GIVEN RECORDS:
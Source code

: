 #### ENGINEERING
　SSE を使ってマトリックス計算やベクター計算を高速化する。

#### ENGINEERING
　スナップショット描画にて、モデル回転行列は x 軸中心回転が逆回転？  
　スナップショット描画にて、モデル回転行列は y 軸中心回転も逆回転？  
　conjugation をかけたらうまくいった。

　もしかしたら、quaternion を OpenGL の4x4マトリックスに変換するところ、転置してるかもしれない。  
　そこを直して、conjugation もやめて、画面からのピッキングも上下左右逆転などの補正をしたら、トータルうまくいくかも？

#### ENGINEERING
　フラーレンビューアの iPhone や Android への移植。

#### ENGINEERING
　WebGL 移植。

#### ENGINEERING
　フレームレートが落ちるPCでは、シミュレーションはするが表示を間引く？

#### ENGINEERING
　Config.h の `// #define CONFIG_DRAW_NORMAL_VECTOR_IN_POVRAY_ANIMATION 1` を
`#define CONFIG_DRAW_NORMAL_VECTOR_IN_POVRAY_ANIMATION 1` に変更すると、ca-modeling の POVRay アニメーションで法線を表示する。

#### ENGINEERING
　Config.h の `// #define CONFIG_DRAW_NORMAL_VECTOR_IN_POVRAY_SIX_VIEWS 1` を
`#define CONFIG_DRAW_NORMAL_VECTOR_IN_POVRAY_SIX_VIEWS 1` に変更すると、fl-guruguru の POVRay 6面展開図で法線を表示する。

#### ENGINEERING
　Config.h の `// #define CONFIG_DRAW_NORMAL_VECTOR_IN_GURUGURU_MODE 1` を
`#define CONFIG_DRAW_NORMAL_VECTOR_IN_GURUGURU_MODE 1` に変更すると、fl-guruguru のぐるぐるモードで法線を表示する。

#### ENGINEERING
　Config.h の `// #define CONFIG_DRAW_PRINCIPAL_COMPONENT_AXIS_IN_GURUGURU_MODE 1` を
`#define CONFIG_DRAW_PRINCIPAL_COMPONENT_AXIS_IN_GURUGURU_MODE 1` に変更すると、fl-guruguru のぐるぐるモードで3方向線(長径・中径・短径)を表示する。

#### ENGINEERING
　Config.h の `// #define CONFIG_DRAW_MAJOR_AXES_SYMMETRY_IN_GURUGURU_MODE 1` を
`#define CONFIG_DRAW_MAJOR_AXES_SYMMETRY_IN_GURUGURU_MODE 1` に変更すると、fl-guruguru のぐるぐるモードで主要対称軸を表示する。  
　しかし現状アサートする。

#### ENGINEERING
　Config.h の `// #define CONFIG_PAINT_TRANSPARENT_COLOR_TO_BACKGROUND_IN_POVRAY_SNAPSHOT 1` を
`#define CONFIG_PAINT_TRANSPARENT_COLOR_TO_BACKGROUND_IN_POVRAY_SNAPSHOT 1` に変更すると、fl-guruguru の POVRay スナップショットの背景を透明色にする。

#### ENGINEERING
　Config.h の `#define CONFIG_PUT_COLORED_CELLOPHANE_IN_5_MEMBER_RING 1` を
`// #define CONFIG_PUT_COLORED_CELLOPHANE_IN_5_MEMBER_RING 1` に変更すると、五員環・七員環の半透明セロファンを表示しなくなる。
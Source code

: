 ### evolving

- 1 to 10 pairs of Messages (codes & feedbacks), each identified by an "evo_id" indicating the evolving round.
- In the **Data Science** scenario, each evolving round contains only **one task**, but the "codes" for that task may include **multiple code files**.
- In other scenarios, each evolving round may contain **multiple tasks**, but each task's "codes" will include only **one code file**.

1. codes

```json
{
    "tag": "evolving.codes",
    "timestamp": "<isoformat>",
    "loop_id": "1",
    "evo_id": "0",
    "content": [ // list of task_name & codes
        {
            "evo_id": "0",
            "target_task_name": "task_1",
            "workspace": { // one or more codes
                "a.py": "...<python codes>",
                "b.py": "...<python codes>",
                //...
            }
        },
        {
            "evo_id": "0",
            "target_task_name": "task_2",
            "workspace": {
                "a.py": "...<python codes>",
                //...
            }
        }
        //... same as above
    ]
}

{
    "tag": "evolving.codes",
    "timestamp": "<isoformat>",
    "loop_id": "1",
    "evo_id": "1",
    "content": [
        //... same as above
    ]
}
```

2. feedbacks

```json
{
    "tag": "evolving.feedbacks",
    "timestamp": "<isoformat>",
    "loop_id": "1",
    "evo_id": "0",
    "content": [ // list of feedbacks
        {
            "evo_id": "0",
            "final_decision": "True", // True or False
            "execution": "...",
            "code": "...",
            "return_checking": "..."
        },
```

REQUIREMENT: From the entries, find how many lines contain "codes" and give the number alone.

RESPONSE BOX: 11